David Shaw: Hornets persevere beyond expectation

Published 12:01 am Sunday, March 6, 2022

GREENSBORO — Save the last dance for this never-say-never Salisbury girls basketball team.

If nothing else, the 27-1 Hornets deserve a berth next weekend’s 2A state championship game because they’ve persevered beyond expectation, turned ordinary into extraordinary and delivered under stressful conditions.

Oh yeah, and they sidestepped a late-winter storm on Saturday.

“This team,” UNC-bound sniper Rachel McCullough was saying at Grimsley High School, where Salisbury punched its ticket to state final by edging defending state champion Shelby by the slightest of margins. “This team works nine out of 12 months a year for this feeling, for this moment. A lot of people around the state doubted us at different times this season. Now we can tell them — no, now we can show them — that we are a great team.”

Salisbury’s 45-44 triumph in the West Regional final was equal parts draining and enlightening, but it didn’t exude a copious amount of greatness —  only four quarters and two overtime periods worth of durability and fortitude. There was plenty of grit. There was far more spit than shine. And there was junior Kyla Bryant, clasping the game’s final rebound as time expired — forging a feeling so few have known. The Hornets, in simplest terms, seemed to blossom rather than wilt in the playoff heat.

“This team is just resilient,” sagacious coach Lakai Brice said almost matter-of-factly. “They get after it. They don’t stop playing and they don’t drop their heads.”

Of course, they could have. The Hornets could have sulked through the final 5:42 of regulation after Shelby’s Maraja Pass drove the left baseline and hit a layup for a 36-31 lead. “Nope,” Bryant said post-game, smiling warmly outside the spacious gymnasium.

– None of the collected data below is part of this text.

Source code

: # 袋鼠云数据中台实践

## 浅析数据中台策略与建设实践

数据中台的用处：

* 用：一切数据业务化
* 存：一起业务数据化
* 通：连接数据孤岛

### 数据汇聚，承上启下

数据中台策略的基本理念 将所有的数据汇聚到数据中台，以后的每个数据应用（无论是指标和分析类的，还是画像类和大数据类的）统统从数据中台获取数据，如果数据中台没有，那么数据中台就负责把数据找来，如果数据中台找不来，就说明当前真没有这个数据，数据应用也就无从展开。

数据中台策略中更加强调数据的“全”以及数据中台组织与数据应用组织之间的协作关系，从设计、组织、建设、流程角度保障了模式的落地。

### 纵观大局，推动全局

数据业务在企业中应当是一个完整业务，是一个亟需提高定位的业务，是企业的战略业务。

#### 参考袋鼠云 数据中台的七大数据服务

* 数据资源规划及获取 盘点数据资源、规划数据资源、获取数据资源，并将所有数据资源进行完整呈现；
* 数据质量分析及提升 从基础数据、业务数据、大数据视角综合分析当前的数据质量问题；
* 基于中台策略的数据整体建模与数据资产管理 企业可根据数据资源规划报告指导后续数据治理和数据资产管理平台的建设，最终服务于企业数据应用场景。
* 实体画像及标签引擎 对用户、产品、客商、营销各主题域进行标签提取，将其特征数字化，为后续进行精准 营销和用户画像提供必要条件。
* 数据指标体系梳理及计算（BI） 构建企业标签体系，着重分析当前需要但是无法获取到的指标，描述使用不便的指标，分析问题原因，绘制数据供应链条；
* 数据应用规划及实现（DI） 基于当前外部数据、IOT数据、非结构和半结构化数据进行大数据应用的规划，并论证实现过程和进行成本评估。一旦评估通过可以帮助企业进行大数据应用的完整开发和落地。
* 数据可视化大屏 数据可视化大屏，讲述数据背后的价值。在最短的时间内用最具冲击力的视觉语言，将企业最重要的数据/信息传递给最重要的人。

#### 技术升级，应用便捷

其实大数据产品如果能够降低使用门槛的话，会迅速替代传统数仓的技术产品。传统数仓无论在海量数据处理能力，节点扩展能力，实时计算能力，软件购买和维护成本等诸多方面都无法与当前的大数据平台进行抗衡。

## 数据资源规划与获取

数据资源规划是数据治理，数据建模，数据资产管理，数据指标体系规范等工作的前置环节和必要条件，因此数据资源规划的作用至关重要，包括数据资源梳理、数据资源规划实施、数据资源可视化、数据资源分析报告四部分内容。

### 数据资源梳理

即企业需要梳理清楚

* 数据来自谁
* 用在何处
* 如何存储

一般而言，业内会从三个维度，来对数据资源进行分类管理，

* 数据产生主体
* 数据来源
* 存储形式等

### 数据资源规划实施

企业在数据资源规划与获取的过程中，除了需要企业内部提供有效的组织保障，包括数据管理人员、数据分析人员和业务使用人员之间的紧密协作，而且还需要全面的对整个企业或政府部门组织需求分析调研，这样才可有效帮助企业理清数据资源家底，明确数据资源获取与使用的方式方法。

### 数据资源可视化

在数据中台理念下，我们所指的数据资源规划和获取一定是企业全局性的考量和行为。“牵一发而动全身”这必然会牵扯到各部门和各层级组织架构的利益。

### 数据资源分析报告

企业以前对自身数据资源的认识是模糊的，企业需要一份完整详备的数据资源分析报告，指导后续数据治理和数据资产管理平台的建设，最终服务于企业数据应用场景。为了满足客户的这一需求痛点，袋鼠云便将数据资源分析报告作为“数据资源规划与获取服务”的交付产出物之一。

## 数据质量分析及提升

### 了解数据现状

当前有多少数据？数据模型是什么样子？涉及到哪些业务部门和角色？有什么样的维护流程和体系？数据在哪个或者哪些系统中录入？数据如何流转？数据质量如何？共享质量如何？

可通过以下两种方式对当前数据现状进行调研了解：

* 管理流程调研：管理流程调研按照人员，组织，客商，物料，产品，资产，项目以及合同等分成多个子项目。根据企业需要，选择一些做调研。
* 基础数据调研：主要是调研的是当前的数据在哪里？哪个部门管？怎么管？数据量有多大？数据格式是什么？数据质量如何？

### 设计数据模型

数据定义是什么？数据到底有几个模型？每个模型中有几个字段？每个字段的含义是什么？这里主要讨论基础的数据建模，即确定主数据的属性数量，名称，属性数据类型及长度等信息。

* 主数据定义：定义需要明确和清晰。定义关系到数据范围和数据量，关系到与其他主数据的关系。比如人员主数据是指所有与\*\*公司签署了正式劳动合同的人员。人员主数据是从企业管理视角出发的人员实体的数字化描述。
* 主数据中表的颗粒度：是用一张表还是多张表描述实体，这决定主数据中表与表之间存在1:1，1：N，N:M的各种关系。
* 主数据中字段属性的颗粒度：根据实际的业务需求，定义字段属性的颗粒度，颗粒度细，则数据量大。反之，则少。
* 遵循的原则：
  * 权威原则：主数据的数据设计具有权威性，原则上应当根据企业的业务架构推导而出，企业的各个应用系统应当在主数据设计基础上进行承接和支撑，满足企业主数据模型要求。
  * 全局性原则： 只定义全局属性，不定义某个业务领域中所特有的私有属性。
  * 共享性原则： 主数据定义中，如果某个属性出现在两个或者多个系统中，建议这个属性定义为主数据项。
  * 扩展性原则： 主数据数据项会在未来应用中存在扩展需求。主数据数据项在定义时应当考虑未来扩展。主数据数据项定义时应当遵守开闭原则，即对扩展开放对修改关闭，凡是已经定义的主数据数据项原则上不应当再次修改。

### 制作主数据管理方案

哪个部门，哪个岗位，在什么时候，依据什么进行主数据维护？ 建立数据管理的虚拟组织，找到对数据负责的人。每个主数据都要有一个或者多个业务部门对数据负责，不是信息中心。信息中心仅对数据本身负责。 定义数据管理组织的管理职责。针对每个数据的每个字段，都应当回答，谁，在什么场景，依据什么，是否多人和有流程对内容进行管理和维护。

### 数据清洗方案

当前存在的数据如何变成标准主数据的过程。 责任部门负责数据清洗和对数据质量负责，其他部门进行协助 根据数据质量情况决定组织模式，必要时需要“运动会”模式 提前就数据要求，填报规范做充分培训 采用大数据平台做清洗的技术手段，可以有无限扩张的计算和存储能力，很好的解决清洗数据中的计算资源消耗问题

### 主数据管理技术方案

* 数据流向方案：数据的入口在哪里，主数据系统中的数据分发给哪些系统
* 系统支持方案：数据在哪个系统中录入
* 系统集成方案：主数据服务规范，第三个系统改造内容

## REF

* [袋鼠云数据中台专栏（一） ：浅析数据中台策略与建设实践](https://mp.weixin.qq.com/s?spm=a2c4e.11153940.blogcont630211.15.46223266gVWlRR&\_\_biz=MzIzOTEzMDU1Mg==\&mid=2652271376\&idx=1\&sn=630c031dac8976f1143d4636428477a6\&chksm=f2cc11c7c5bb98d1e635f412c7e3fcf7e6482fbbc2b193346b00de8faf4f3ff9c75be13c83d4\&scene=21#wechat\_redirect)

They could have brooded after committing their 10th team foul and watching Shelby standout Kate Hollifield — half of the Lions’ devastating Kate & Ally sister act — convert three of four free throws to provide a 43-40 advantage midway through the second OT session.

But they didn’t.

Instead, the Hornets all nodded affirmatively as Brice offered instruction during a last-minute timeout — then emerged with hearts and heads stuffed with their trademark Hornet Chutzpah.

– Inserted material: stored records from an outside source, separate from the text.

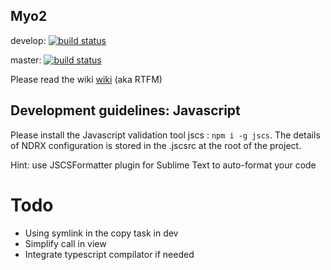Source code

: Myo2 
---------

develop:
[![build status](https://ci.mind-lab.eu/projects/4/status.png?ref=develop)](https://ci.mind-lab.eu/projects/4?ref=develop)

master:
[![build status](https://ci.mind-lab.eu/projects/4/status.png?ref=master)](https://ci.mind-lab.eu/projects/4?ref=master)

Please read the wiki [wiki](https://gitlab.mind-lab.eu/ndrx/myo2/wikis/pages) (aka RTFM)



## Development guidelines: Javascript
Please install the Javascript validation tool jscs : `npm i -g jscs`. The details of NDRX configuration is stored in the .jscsrc at the root of the project.

Hint: use JSCSFormatter plugin for Sublime Text to auto-format your code

# Todo

- Using symlink in the copy task in dev
- Simplify call in view
- Integrate typescript compilator if needed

“Oh, we had everything we wanted, just the way we wanted it,” said third-year Shelby coach Scooter Lawrence. “But when the buzzer went off, they were the better team. We had opportunities to win the game. We just didn’t cash out.”

That payoff went to Salisbury. McCullough tied the score when she navigated the left baseline, hit a layup through congestion, was fouled by junior Brooke Hartgrove and sank the ensuing free throw with 1:11 to play.

“There’s a lot of maturity on this team,” said McCullough, a 10-point scorer. “That’s all that was. Last year we lost to this team (in the second round) and it was heartbreaking. This time, we just had to keep our composure.”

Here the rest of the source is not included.